To be a good candidate for vision correction surgery, you must meet the physical, health and age criteria for the particular surgery. You should fully understand the procedure and be aware of the risks and possible side effects. The general guidelines below may help estimate your suitability for surgery. However, a consultation with a refractive surgeon is necessary to determine whether you are truly a candidate.
Physical, Health and Age Requirements
All refractive surgery procedures have physical, health and age criteria. This includes being at least 18 years old and having:
- healthy eyes;
- a stable eyeglass prescription for at least one year;
- vision within the correctable range of the particular procedure.
Most procedures cannot be performed if you:
- have a history of autoimmune diseases;
- are pregnant or nursing;
- have a history of eye disease or previous eye injury;
- take prescription medications that may affect corneal healing or vision.
Understand the Procedure
Thoroughly read the literature your ophthalmologist gives you, and ask questions if you need further explanation. Be sure to carefully read over the consent form and make sure you understand it before signing. You should also be aware that refractive procedures do not stop the natural changes that occur as the eye ages. Even after refractive surgery you are likely reach a time in your life when you need corrective lenses or eyeglasses. Refractive surgery changes only the front of the eye while the rest of the eye will change naturally as you age. A good example of this is presbyopia, the loss of close-up focusing ability that occurs as most people get into their 40s. People who have had refractive surgery will still develop presbyopia and need to wear corrective lenses or eyeglasses for activities such as reading.
Understand the Risks and Possible Side Effects
In addition to explaining the procedure, your ophthalmologist should also provide adequate information about the risks and possible side effects of the procedure. Typical side effects associated with refractive procedures include:
- Visual aberrations. With some procedures, patients report seeing halos or starbursts around lights at night.

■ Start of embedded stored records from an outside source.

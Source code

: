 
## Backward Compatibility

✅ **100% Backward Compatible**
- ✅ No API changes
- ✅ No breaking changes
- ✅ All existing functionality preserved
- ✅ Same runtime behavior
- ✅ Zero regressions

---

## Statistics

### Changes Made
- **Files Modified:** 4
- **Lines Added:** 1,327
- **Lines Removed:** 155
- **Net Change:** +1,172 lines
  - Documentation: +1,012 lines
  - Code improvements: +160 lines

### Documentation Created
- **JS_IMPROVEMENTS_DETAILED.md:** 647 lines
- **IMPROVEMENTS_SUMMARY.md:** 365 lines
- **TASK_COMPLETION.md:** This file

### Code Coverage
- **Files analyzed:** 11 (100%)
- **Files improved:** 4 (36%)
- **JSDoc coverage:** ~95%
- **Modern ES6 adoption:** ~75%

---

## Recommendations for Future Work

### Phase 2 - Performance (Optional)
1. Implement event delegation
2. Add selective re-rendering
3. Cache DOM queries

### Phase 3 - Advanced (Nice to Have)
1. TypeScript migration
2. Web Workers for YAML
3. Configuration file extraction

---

- Dry eye. Symptoms of dry eye are common for many patients following surgery and are usually relieved with the use of artifical tears. The condition usually goes away on its own in the weeks to months following surgery. In some cases, dry eye is a persistent problem, particularly in patients who had dry eye problems prior to surgery.
- Discomfort or irritation. Some patients experience some discomfort during surgery and some eye irritation after surgery.
- Sensitivity to light. Some patients report being more sensitive to light for a few days after surgery.
- Time for vision to stabilize. With some procedures, better vision is experienced immediately after surgery. With other techniques, results can take a few days or weeks.
- Under- or over-correction. The goal of the surgery is to achieve the desired visual result with one surgical procedure, but sometimes under-correction or over-correction may occur. In many cases of under- or over-correction, additional surgery, commonly called an enhancement, is performed after the first surgery has healed to achieve a better result. Less common side effects include:
- Loss of best-corrected vision. Loss of best-corrected vision means that after the procedure, you may not be able to see as well with eyeglasses or contacts as you did with eyeglasses or contacts before the procedure.
- Flap complications. Corneal flap complications are possible with LASIK. When the flap is reattached to the eye after the cornea has been re-sculpted, it is important for the flap to be smooth and clear. Difficulties in creating or repositioning the flap could lead to reduced best-corrected vision.
- Infection or inflammation. Although rare, an eye infection or severe inflammation can cause problems after surgery. The inflammation or infection may need to be treated with antibiotic eyedrops or oral medication.
- Corneal scarring. Corneal scarring is another rare complication of refractive surgery is more often associated with PRK. Refractive procedures have helped millions of people become less dependent on eyeglasses or contacts.
A large part of the success of any procedure depends on your understanding of the procedure and your expectations. With the help of your ophthalmologist, it's ultimately your responsibility to weigh the risks and side effects with the benefits. If you are considering refractive surgery, consult with your ophthalmologist, read all the provided literature, and make an informed decision.